France, Germany and other EU nations called in Chinese ambassadors to protest against sanctions imposed by Beijing targeting their citizens, including five members of the European Parliament as well as two EU bodies and two think-tanks.
The sanctions were a tit-for-tat response after the EU, Britain and Canada blacklisted four former and current officials in China’s Xinjiang region.
China called in the EU and British envoys in Beijing over the coordinated move.
Rights groups say at least one million Uyghurs and other mostly Muslim minorities have been incarcerated in camps in Xinjiang, where authorities are also accused of forcibly sterilising women and imposing forced labour.
China has strongly denied the allegations, saying training programmes, work schemes and better education have helped stamp out extremism in the northwest region and raise income.

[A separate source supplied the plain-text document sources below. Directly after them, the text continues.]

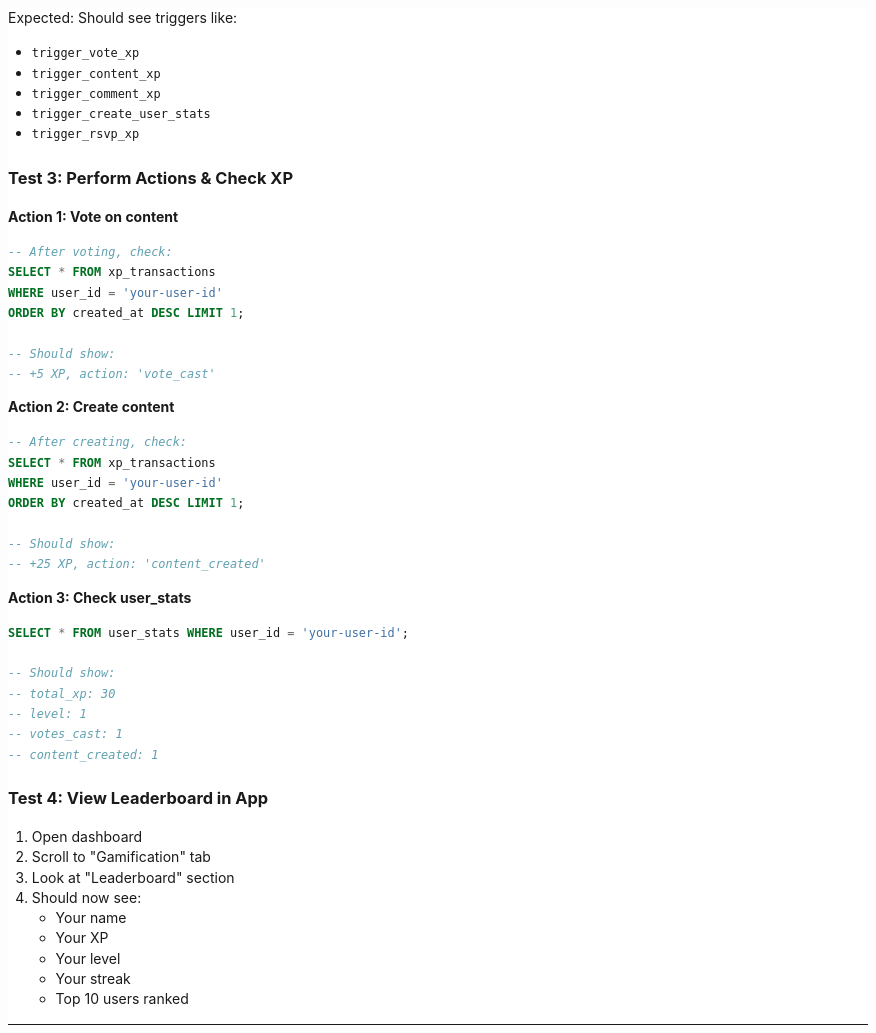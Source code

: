 Expected: Should see triggers like:

- `trigger_vote_xp`
- `trigger_content_xp`
- `trigger_comment_xp`
- `trigger_create_user_stats`
- `trigger_rsvp_xp`

### Test 3: Perform Actions & Check XP

**Action 1: Vote on content**

```sql
-- After voting, check:
SELECT * FROM xp_transactions
WHERE user_id = 'your-user-id'
ORDER BY created_at DESC LIMIT 1;

-- Should show:
-- +5 XP, action: 'vote_cast'
```

**Action 2: Create content**

```sql
-- After creating, check:
SELECT * FROM xp_transactions
WHERE user_id = 'your-user-id'
ORDER BY created_at DESC LIMIT 1;

-- Should show:
-- +25 XP, action: 'content_created'
```

**Action 3: Check user_stats**

```sql
SELECT * FROM user_stats WHERE user_id = 'your-user-id';

-- Should show:
-- total_xp: 30
-- level: 1
-- votes_cast: 1
-- content_created: 1
```

### Test 4: View Leaderboard in App

1. Open dashboard
2. Scroll to "Gamification" tab
3. Look at "Leaderboard" section
4. Should now see:
   - Your name
   - Your XP
   - Your level
   - Your streak
   - Top 10 users ranked

---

“The EU only allows itself to arbitrarily smear and attack others, and even arbitrarily imposes sanctions based on false information and lies, but does not allow the Chinese to talk back or fight back,” said foreign ministry spokeswoman Hua Chunying at a press briefing.
“This in itself is double standards, a manifestation of bullying and hypocrisy.”
Washington, which had already imposed sanctions on two of the Chinese officials in July 2020, extended them to two others.
It is leading a drive to form a united front against China on issues from rights abuses in Xinjiang and Hong Kong to Beijing’s claims over the South China Sea.